Work request =
An exact transcription of every record is needed.

Exercise input =
════════════════
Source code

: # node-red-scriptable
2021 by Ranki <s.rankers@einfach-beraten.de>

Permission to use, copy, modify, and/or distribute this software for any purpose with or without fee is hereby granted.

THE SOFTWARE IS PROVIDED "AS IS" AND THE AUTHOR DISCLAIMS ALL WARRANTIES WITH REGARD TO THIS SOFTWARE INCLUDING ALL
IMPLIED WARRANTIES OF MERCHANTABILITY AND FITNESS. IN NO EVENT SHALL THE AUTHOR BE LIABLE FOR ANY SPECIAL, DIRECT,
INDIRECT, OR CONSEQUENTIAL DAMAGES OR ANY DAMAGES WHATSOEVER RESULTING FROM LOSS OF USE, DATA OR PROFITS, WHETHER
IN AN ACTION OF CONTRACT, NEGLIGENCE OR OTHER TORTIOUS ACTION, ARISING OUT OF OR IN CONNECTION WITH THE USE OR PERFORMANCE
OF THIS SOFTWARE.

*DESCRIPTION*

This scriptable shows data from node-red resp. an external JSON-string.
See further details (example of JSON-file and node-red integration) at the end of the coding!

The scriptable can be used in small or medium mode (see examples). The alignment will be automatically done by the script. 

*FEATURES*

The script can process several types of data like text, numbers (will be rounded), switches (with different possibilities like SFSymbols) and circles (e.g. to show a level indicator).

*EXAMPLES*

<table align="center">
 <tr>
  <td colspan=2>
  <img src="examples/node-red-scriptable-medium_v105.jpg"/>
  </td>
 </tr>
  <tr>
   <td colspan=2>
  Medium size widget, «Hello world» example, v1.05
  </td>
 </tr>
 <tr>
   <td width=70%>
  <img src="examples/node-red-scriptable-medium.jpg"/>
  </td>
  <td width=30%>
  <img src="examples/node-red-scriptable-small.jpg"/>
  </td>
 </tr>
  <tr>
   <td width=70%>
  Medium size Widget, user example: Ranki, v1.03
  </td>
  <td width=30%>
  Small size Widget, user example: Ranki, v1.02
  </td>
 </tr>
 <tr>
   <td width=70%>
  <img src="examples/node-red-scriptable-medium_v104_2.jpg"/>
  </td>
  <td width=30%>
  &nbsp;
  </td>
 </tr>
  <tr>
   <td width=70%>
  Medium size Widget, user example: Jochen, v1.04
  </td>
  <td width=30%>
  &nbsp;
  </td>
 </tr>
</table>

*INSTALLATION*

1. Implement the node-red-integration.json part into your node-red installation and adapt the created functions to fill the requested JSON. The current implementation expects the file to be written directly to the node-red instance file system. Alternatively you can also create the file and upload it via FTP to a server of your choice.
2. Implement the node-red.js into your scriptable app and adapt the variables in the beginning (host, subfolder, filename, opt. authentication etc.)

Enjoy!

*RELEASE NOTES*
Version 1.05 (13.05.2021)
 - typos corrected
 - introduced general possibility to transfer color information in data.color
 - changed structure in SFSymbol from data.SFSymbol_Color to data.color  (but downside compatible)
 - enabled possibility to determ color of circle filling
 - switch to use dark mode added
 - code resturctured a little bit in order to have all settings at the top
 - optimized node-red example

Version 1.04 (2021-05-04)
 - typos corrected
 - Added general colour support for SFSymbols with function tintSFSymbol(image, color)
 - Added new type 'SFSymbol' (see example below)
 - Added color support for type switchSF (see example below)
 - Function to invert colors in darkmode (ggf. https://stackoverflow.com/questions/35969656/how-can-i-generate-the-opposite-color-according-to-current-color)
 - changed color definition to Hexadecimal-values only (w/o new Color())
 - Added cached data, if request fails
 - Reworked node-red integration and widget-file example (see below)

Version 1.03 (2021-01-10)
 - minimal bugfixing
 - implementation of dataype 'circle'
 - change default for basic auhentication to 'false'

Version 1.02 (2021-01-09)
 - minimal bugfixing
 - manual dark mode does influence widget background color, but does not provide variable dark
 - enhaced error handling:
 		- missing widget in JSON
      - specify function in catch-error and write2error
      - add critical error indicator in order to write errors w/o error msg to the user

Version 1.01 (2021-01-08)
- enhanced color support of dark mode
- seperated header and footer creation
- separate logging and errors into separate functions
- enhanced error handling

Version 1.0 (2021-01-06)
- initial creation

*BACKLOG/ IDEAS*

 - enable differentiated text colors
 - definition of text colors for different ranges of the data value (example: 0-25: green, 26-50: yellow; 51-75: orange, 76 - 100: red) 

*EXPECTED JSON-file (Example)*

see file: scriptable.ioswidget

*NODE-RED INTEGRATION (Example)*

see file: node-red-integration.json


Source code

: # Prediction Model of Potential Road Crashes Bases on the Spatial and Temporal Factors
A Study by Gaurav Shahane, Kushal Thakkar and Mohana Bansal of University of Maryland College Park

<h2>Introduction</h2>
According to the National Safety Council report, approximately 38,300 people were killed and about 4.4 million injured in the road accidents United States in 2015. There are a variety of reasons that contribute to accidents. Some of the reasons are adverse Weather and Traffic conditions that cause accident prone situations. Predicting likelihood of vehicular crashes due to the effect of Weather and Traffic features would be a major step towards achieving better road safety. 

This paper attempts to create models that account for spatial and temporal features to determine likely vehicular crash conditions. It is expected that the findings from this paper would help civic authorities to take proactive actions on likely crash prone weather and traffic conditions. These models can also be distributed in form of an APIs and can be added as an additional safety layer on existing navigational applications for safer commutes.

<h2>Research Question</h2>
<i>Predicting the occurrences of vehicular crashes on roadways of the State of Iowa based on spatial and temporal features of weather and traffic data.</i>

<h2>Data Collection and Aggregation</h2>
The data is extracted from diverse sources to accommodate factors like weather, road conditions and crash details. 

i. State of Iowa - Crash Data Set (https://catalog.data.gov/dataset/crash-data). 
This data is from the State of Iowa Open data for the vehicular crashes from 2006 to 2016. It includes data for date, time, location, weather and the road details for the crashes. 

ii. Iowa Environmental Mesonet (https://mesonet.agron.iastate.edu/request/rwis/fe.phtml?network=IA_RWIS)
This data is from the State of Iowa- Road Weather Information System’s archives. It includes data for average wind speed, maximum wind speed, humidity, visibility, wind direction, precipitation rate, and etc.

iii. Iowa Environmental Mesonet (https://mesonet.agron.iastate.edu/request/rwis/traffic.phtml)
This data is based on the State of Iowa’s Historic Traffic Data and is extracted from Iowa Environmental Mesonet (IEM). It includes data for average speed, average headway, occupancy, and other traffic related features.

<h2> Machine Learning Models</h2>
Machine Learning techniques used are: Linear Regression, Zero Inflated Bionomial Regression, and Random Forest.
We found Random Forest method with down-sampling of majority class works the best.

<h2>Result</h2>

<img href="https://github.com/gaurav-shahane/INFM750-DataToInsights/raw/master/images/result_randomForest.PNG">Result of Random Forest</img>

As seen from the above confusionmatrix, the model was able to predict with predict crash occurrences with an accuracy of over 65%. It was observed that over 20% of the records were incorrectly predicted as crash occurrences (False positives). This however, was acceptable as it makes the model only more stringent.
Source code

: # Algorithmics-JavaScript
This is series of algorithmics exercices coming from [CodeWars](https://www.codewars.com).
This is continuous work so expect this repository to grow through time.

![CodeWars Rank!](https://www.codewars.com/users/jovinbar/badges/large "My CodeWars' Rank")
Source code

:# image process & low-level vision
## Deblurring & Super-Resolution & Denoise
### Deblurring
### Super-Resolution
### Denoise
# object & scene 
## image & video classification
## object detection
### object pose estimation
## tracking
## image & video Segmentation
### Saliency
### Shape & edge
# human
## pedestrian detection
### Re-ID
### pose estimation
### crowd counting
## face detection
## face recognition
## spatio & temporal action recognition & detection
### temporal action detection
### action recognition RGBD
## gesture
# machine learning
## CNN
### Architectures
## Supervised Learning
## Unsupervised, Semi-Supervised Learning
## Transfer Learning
════════════════
Worked solution =
Source code

: # node-red-scriptable
2021 by Ranki <s.rankers@einfach-beraten.de>

Permission to use, copy, modify, and/or distribute this software for any purpose with or without fee is hereby granted.

THE SOFTWARE IS PROVIDED "AS IS" AND THE AUTHOR DISCLAIMS ALL WARRANTIES WITH REGARD TO THIS SOFTWARE INCLUDING ALL
IMPLIED WARRANTIES OF MERCHANTABILITY AND FITNESS. IN NO EVENT SHALL THE AUTHOR BE LIABLE FOR ANY SPECIAL, DIRECT,
INDIRECT, OR CONSEQUENTIAL DAMAGES OR ANY DAMAGES WHATSOEVER RESULTING FROM LOSS OF USE, DATA OR PROFITS, WHETHER
IN AN ACTION OF CONTRACT, NEGLIGENCE OR OTHER TORTIOUS ACTION, ARISING OUT OF OR IN CONNECTION WITH THE USE OR PERFORMANCE
OF THIS SOFTWARE.

*DESCRIPTION*

This scriptable shows data from node-red resp. an external JSON-string.
See further details (example of JSON-file and node-red integration) at the end of the coding!

The scriptable can be used in small or medium mode (see examples). The alignment will be automatically done by the script. 

*FEATURES*

The script can process several types of data like text, numbers (will be rounded), switches (with different possibilities like SFSymbols) and circles (e.g. to show a level indicator).

*EXAMPLES*

<table align="center">
 <tr>
  <td colspan=2>
  <img src="examples/node-red-scriptable-medium_v105.jpg"/>
  </td>
 </tr>
  <tr>
   <td colspan=2>
  Medium size widget, «Hello world» example, v1.05
  </td>
 </tr>
 <tr>
   <td width=70%>
  <img src="examples/node-red-scriptable-medium.jpg"/>
  </td>
  <td width=30%>
  <img src="examples/node-red-scriptable-small.jpg"/>
  </td>
 </tr>
  <tr>
   <td width=70%>
  Medium size Widget, user example: Ranki, v1.03
  </td>
  <td width=30%>
  Small size Widget, user example: Ranki, v1.02
  </td>
 </tr>
 <tr>
   <td width=70%>
  <img src="examples/node-red-scriptable-medium_v104_2.jpg"/>
  </td>
  <td width=30%>
  &nbsp;
  </td>
 </tr>
  <tr>
   <td width=70%>
  Medium size Widget, user example: Jochen, v1.04
  </td>
  <td width=30%>
  &nbsp;
  </td>
 </tr>
</table>

*INSTALLATION*

1. Implement the node-red-integration.json part into your node-red installation and adapt the created functions to fill the requested JSON. The current implementation expects the file to be written directly to the node-red instance file system. Alternatively you can also create the file and upload it via FTP to a server of your choice.
2. Implement the node-red.js into your scriptable app and adapt the variables in the beginning (host, subfolder, filename, opt. authentication etc.)

Enjoy!

*RELEASE NOTES*
Version 1.05 (13.05.2021)
 - typos corrected
 - introduced general possibility to transfer color information in data.color
 - changed structure in SFSymbol from data.SFSymbol_Color to data.color  (but downside compatible)
 - enabled possibility to determ color of circle filling
 - switch to use dark mode added
 - code resturctured a little bit in order to have all settings at the top
 - optimized node-red example

Version 1.04 (2021-05-04)
 - typos corrected
 - Added general colour support for SFSymbols with function tintSFSymbol(image, color)
 - Added new type 'SFSymbol' (see example below)
 - Added color support for type switchSF (see example below)
 - Function to invert colors in darkmode (ggf. https://stackoverflow.com/questions/35969656/how-can-i-generate-the-opposite-color-according-to-current-color)
 - changed color definition to Hexadecimal-values only (w/o new Color())
 - Added cached data, if request fails
 - Reworked node-red integration and widget-file example (see below)

Version 1.03 (2021-01-10)
 - minimal bugfixing
 - implementation of dataype 'circle'
 - change default for basic auhentication to 'false'

Version 1.02 (2021-01-09)
 - minimal bugfixing
 - manual dark mode does influence widget background color, but does not provide variable dark
 - enhaced error handling:
 		- missing widget in JSON
      - specify function in catch-error and write2error
      - add critical error indicator in order to write errors w/o error msg to the user

Version 1.01 (2021-01-08)
- enhanced color support of dark mode
- seperated header and footer creation
- separate logging and errors into separate functions
- enhanced error handling

Version 1.0 (2021-01-06)
- initial creation

*BACKLOG/ IDEAS*

 - enable differentiated text colors
 - definition of text colors for different ranges of the data value (example: 0-25: green, 26-50: yellow; 51-75: orange, 76 - 100: red) 

*EXPECTED JSON-file (Example)*

see file: scriptable.ioswidget

*NODE-RED INTEGRATION (Example)*

see file: node-red-integration.json


Source code

: # Prediction Model of Potential Road Crashes Bases on the Spatial and Temporal Factors
A Study by Gaurav Shahane, Kushal Thakkar and Mohana Bansal of University of Maryland College Park

<h2>Introduction</h2>
According to the National Safety Council report, approximately 38,300 people were killed and about 4.4 million injured in the road accidents United States in 2015. There are a variety of reasons that contribute to accidents. Some of the reasons are adverse Weather and Traffic conditions that cause accident prone situations. Predicting likelihood of vehicular crashes due to the effect of Weather and Traffic features would be a major step towards achieving better road safety. 

This paper attempts to create models that account for spatial and temporal features to determine likely vehicular crash conditions. It is expected that the findings from this paper would help civic authorities to take proactive actions on likely crash prone weather and traffic conditions. These models can also be distributed in form of an APIs and can be added as an additional safety layer on existing navigational applications for safer commutes.

<h2>Research Question</h2>
<i>Predicting the occurrences of vehicular crashes on roadways of the State of Iowa based on spatial and temporal features of weather and traffic data.</i>

<h2>Data Collection and Aggregation</h2>
The data is extracted from diverse sources to accommodate factors like weather, road conditions and crash details. 

i. State of Iowa - Crash Data Set (https://catalog.data.gov/dataset/crash-data). 
This data is from the State of Iowa Open data for the vehicular crashes from 2006 to 2016. It includes data for date, time, location, weather and the road details for the crashes. 

ii. Iowa Environmental Mesonet (https://mesonet.agron.iastate.edu/request/rwis/fe.phtml?network=IA_RWIS)
This data is from the State of Iowa- Road Weather Information System’s archives. It includes data for average wind speed, maximum wind speed, humidity, visibility, wind direction, precipitation rate, and etc.

iii. Iowa Environmental Mesonet (https://mesonet.agron.iastate.edu/request/rwis/traffic.phtml)
This data is based on the State of Iowa’s Historic Traffic Data and is extracted from Iowa Environmental Mesonet (IEM). It includes data for average speed, average headway, occupancy, and other traffic related features.

<h2> Machine Learning Models</h2>
Machine Learning techniques used are: Linear Regression, Zero Inflated Bionomial Regression, and Random Forest.
We found Random Forest method with down-sampling of majority class works the best.

<h2>Result</h2>

<img href="https://github.com/gaurav-shahane/INFM750-DataToInsights/raw/master/images/result_randomForest.PNG">Result of Random Forest</img>

As seen from the above confusionmatrix, the model was able to predict with predict crash occurrences with an accuracy of over 65%. It was observed that over 20% of the records were incorrectly predicted as crash occurrences (False positives). This however, was acceptable as it makes the model only more stringent.
Source code

: # Algorithmics-JavaScript
This is series of algorithmics exercices coming from [CodeWars](https://www.codewars.com).
This is continuous work so expect this repository to grow through time.

![CodeWars Rank!](https://www.codewars.com/users/jovinbar/badges/large "My CodeWars' Rank")
Source code

:# image process & low-level vision
## Deblurring & Super-Resolution & Denoise
### Deblurring
### Super-Resolution
### Denoise
# object & scene 
## image & video classification
## object detection
### object pose estimation
## tracking
## image & video Segmentation
### Saliency
### Shape & edge
# human
## pedestrian detection
### Re-ID
### pose estimation
### crowd counting
## face detection
## face recognition
## spatio & temporal action recognition & detection
### temporal action detection
### action recognition RGBD
## gesture
# machine learning
## CNN
### Architectures
## Supervised Learning
## Unsupervised, Semi-Supervised Learning
## Transfer Learning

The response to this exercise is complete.